• EXERCISE DESCRIPTION: Reproduce exactly the stretch of lines running from the line with "used. Alpha can" to the end of the entries below.

• RECORDS:
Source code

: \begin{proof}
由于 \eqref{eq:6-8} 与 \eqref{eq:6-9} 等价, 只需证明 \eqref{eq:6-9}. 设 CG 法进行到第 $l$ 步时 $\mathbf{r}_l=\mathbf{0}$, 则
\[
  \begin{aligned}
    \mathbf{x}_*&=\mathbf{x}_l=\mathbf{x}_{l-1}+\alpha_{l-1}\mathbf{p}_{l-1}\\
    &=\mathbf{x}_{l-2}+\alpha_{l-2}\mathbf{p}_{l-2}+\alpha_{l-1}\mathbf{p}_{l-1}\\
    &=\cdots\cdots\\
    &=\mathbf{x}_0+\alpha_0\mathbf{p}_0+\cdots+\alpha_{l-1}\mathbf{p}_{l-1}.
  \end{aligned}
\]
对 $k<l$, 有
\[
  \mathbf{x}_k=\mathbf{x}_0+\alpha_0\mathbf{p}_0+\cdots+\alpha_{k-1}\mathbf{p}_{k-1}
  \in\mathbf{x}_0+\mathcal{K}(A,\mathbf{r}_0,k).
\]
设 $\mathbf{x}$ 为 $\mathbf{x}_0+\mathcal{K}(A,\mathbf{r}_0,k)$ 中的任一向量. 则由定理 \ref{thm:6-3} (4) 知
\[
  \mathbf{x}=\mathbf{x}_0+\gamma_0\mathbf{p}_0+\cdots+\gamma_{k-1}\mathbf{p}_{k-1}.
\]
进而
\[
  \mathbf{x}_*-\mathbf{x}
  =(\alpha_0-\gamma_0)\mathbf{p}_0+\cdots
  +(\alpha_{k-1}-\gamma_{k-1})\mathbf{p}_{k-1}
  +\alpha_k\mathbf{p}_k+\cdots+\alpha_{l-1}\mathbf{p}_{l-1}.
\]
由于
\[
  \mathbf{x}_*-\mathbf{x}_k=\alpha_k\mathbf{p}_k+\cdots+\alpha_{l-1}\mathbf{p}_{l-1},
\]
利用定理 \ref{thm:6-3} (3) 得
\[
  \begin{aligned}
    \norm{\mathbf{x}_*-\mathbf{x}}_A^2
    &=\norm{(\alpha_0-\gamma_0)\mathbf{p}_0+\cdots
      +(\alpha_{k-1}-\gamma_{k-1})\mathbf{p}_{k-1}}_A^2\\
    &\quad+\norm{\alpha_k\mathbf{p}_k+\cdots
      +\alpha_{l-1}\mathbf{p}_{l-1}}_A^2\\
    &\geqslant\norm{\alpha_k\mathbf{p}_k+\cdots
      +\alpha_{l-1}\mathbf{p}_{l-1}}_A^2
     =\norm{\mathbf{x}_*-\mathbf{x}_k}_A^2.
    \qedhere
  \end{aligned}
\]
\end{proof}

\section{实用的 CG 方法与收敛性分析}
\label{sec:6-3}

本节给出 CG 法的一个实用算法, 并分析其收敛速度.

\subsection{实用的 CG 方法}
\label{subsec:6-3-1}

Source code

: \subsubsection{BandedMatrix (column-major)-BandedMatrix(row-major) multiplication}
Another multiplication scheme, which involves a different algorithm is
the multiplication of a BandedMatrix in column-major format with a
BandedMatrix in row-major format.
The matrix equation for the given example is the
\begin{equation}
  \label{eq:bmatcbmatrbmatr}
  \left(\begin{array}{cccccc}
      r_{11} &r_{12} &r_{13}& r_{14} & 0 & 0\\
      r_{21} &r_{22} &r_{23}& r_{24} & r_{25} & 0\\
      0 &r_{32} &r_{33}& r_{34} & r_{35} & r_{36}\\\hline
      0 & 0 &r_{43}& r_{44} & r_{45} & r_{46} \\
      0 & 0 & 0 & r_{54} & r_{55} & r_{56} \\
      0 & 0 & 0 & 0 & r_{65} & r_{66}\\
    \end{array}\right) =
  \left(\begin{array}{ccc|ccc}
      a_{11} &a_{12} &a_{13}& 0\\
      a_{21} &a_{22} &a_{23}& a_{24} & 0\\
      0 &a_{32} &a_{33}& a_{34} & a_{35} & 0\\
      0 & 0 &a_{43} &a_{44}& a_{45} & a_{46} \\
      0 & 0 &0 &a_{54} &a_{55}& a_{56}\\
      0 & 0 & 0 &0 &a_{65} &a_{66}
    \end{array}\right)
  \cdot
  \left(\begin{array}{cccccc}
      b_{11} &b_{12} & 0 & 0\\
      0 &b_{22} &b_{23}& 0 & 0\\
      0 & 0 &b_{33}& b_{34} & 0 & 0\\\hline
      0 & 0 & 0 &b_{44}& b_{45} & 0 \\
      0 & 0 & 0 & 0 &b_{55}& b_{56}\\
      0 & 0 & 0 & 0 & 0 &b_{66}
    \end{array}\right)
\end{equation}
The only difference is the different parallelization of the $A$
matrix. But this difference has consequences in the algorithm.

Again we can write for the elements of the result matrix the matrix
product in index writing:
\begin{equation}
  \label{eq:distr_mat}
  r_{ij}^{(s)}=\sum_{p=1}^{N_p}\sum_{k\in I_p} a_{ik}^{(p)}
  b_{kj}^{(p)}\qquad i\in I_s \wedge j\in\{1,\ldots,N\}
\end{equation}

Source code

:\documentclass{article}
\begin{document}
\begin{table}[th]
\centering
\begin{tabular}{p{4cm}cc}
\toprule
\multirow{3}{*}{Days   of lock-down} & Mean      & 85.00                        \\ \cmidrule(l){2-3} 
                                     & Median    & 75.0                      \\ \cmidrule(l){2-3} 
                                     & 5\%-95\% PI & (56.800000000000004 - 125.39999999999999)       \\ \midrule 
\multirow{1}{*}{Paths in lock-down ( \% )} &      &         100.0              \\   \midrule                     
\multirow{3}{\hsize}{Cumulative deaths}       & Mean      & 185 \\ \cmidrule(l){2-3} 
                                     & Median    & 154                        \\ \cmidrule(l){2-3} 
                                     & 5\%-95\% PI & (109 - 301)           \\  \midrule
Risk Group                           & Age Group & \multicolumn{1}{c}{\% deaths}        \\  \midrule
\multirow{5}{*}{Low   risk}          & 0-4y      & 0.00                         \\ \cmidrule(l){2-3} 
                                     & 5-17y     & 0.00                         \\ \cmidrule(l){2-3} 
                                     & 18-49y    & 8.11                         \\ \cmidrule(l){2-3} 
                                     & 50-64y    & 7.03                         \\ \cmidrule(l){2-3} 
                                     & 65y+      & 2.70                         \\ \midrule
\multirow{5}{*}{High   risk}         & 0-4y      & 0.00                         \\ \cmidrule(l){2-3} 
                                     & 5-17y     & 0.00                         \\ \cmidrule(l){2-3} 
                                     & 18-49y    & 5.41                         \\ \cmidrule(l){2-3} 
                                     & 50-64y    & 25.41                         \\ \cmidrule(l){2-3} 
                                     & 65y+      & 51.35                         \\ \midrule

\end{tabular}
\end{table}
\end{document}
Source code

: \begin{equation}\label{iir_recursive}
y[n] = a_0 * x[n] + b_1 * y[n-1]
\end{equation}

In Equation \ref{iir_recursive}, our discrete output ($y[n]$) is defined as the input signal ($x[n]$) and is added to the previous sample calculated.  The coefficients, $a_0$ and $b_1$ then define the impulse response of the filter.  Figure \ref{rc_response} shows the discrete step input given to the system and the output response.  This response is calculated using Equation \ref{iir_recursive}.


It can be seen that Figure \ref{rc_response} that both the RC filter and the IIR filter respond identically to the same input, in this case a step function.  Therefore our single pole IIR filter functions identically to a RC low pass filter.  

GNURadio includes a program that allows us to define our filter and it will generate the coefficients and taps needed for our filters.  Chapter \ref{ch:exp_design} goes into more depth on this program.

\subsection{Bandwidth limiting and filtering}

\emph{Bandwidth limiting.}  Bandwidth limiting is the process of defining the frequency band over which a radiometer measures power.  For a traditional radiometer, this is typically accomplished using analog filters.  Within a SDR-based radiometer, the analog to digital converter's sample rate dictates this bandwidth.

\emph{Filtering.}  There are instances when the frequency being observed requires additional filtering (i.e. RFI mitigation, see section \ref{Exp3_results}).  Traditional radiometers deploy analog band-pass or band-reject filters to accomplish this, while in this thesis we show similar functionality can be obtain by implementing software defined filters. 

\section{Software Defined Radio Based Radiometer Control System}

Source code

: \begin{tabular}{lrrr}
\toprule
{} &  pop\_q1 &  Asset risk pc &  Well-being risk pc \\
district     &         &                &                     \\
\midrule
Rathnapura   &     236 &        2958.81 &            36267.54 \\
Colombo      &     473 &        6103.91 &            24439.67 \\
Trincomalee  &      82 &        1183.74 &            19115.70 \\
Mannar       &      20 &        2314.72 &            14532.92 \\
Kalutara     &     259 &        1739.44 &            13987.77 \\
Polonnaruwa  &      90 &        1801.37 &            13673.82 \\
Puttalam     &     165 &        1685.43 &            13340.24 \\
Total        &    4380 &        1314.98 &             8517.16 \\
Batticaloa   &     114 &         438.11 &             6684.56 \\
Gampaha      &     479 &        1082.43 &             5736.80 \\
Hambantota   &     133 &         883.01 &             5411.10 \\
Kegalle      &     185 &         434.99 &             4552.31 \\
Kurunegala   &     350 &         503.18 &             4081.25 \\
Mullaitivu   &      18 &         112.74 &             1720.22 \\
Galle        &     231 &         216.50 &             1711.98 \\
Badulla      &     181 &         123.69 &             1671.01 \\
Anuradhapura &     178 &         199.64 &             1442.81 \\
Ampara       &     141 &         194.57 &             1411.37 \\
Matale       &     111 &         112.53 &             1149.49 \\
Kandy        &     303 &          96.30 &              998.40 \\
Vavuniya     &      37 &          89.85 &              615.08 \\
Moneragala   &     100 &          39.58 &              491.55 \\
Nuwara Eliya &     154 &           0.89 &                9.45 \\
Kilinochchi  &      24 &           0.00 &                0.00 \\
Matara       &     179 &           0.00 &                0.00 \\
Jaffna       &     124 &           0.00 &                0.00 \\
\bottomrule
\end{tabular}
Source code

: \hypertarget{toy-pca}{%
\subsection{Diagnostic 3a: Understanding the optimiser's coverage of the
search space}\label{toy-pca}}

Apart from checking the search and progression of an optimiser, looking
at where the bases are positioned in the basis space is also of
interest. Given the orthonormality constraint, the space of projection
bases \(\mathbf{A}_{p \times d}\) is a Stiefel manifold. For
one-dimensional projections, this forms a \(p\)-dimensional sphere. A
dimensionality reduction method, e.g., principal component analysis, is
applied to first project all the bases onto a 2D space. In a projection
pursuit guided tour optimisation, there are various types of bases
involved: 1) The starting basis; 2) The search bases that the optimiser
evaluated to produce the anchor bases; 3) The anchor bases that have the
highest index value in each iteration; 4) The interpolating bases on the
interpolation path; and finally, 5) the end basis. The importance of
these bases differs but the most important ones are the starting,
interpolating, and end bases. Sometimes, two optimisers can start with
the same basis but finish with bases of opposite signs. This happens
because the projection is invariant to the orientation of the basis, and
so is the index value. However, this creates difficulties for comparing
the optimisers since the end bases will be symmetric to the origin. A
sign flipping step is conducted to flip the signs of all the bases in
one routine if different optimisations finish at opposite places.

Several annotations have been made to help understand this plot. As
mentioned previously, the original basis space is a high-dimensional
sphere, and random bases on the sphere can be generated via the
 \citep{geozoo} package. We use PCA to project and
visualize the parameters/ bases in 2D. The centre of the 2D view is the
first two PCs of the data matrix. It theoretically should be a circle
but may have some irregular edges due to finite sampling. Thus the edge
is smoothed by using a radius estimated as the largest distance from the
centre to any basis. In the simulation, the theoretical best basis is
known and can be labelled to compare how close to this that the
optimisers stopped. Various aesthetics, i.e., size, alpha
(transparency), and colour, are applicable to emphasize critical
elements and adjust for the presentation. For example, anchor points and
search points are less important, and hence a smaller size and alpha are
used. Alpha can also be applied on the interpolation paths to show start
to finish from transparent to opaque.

• REPLY:
used. Alpha can also be applied on the interpolation paths to show start
to finish from transparent to opaque.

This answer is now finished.